■ PROBLEM STATEMENT:
Please output the line that contains "### 3. browser/auth.py - UdemyAuth" and all later lines of the material, exactly, through the end.

■ DATA FOR THIS EXERCISE:
[Start of Attachment]

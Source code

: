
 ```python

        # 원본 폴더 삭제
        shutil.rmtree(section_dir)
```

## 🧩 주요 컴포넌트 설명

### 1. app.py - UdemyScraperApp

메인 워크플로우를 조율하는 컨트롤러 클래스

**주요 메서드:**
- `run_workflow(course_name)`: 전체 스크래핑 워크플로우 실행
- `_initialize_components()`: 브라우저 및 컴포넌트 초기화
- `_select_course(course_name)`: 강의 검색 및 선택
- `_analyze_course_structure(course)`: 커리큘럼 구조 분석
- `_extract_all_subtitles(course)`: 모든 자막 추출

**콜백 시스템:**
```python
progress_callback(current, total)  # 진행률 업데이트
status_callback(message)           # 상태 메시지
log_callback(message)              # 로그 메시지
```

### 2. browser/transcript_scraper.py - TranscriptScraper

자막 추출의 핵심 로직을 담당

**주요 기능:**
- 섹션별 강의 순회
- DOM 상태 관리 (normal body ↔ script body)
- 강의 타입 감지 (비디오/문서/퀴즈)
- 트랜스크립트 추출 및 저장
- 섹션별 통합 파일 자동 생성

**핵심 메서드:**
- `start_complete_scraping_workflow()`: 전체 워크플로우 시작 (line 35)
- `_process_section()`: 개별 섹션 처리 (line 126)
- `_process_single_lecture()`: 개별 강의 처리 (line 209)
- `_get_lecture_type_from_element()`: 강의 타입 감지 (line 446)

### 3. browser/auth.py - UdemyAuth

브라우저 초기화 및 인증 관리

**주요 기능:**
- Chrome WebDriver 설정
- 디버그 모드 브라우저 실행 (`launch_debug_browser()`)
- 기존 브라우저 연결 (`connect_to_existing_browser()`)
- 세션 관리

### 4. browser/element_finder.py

[End of Attachment]

■ SOLUTION TO THE EXERCISE:
### 3. browser/auth.py - UdemyAuth

브라우저 초기화 및 인증 관리

**주요 기능:**
- Chrome WebDriver 설정
- 디버그 모드 브라우저 실행 (`launch_debug_browser()`)
- 기존 브라우저 연결 (`connect_to_existing_browser()`)
- 세션 관리

### 4. browser/element_finder.py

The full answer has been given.